Opinion   |   Andrew Bair   |   Jan 31, 2012   |   11:39AM   |   Washington, DC

January 22nd marked the 39th tragic anniversary of the Roe vs. Wade decision. It’s easy to become discouraged. We’re dealing with the loss of 54 million unborn children and an untold number of women and families suffering as a result of abortion-on-demand. But there is hope.

Young people today are breaking with the ideology of the previous generation, the generation that brought us Roe vs. Wade.

One student group that is setting a model example for the entire country is the Students for Life of Franciscan University of Steubenville in Ohio.

After President Obama captured the youth vote by landslide margins in 2008, many were quick to assume young people were solidly behind his pro-abortion agenda. Instead, pro-life student groups fought back. Steubenville’s student activists are challenging common misconceptions about both young people and the greater pro-life movement.

For the annual March for Life in Washington, the student group organized buses for over 400 students and estimates that hundreds of others traveled independently to participate in the march. Ahead of the event, the group’s president, Vic Bermudez noted Franciscan University of Steubenville “will be one of the most represented schools in the nation.”

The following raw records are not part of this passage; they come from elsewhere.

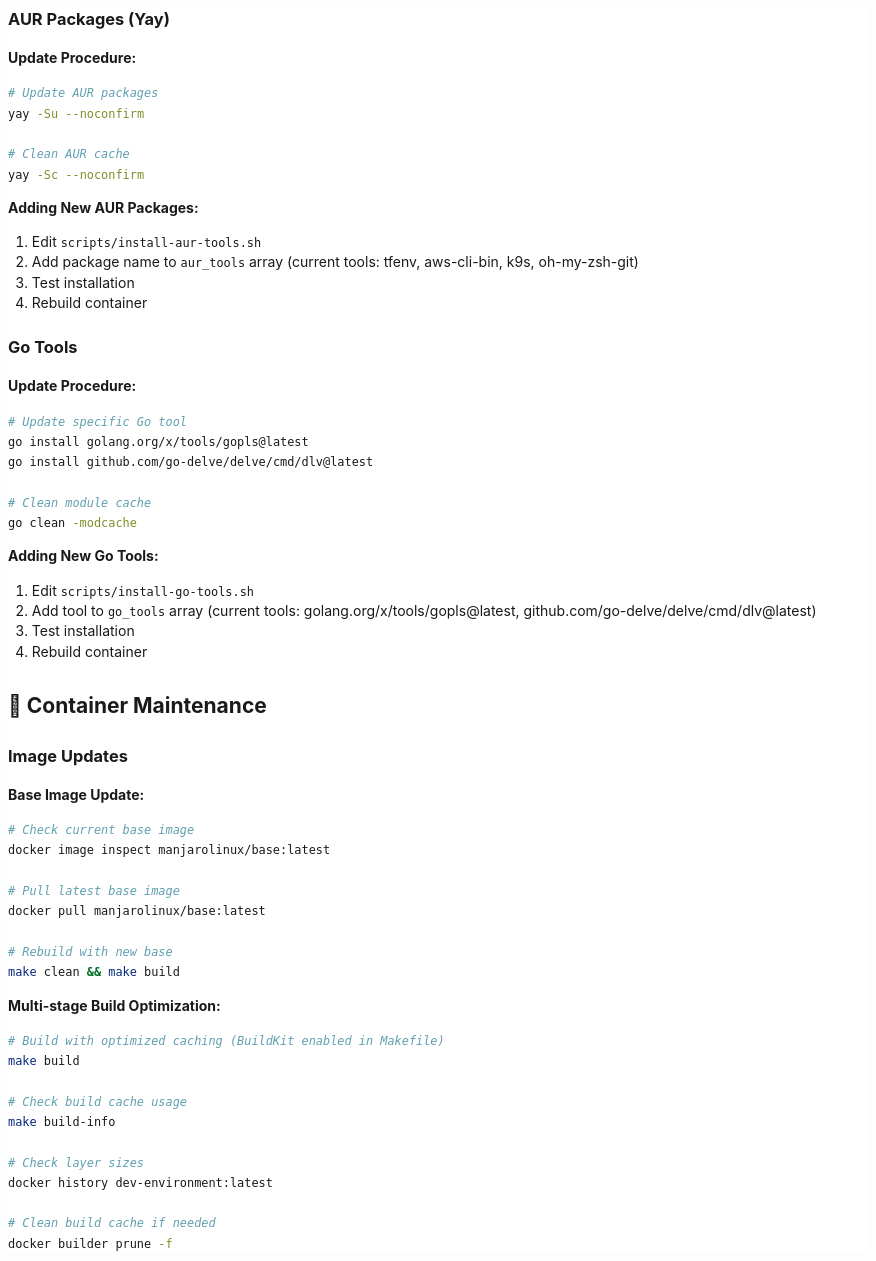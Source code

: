 ### AUR Packages (Yay)

**Update Procedure:**
```bash
# Update AUR packages
yay -Su --noconfirm

# Clean AUR cache
yay -Sc --noconfirm
```

**Adding New AUR Packages:**
1. Edit `scripts/install-aur-tools.sh`
2. Add package name to `aur_tools` array (current tools: tfenv, aws-cli-bin, k9s, oh-my-zsh-git)
3. Test installation
4. Rebuild container

### Go Tools

**Update Procedure:**
```bash
# Update specific Go tool
go install golang.org/x/tools/gopls@latest
go install github.com/go-delve/delve/cmd/dlv@latest

# Clean module cache
go clean -modcache
```

**Adding New Go Tools:**
1. Edit `scripts/install-go-tools.sh`
2. Add tool to `go_tools` array (current tools: golang.org/x/tools/gopls@latest, github.com/go-delve/delve/cmd/dlv@latest)
3. Test installation
4. Rebuild container

## 🐳 Container Maintenance

### Image Updates

**Base Image Update:**
```bash
# Check current base image
docker image inspect manjarolinux/base:latest

# Pull latest base image
docker pull manjarolinux/base:latest

# Rebuild with new base
make clean && make build
```

**Multi-stage Build Optimization:**
```bash
# Build with optimized caching (BuildKit enabled in Makefile)
make build

# Check build cache usage
make build-info

# Check layer sizes
docker history dev-environment:latest

# Clean build cache if needed
docker builder prune -f
```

Franciscan students joined half a million other pro-life advocates to march for life in Washington DC, but their activism is not reserved just for this annual event. They are actively engaged in pro-life efforts in their local community in Steubenville, Ohio and in nearby Pittsburgh, Pennsylvania.

The student group has become a valuable asset to local pregnancy resource centers. In September, the group held a fundraising dance, which grossed $650 to benefit a new maternity home starting up in their community. Later that month, Franciscan students participated in the town’s annual Walk for Life, another benefit for mothers-in-need. Just weeks later, the group held another fundraiser on campus to aid the AIM Pregnancy Center in Steubenville. This hardly sounds like the “war on women” that abortion advocates claim that the pro-life movement is waging.

Later in the fall semester, Franciscan Students for Life hosted a pro-life educational conference for fellow pro-life student activists from other universities. Working to further educate fellow young people, students from the group served as speakers for a retreat put on by the Pro-Life Youth Congress.

A real testament of the student’s dedication to the cause of life, over 100 students make a weekly forty-minute journey east to Pittsburgh, Pennsylvania to pray and sidewalk counsel at abortion facilities. College-age women are one of the abortion industry’s prime targets. Abortion centers go to great lengths to convince pregnant college students that they must decide between their future careers and their unborn children. It’s a powerful statement for fellow college students to be the ones standing outside these centers, offering compassionate solutions that respect both mother and child.

Pro-life students, like those at Franciscan University, are stepping up all around the country. Even at schools openly hostile to the pro-life movement, students are coming together to share the pro-life message on their campuses. Often these students face discrimination from their peers and even their professors and administrations. But the truth about life is not going away. The millennial generation has seen the effects of Roe vs. Wade firsthand and is not going to be silent. Too often we hear that young people are future leaders. In the pro-life movement, we are not the leaders of tomorrow; we are the leaders of today.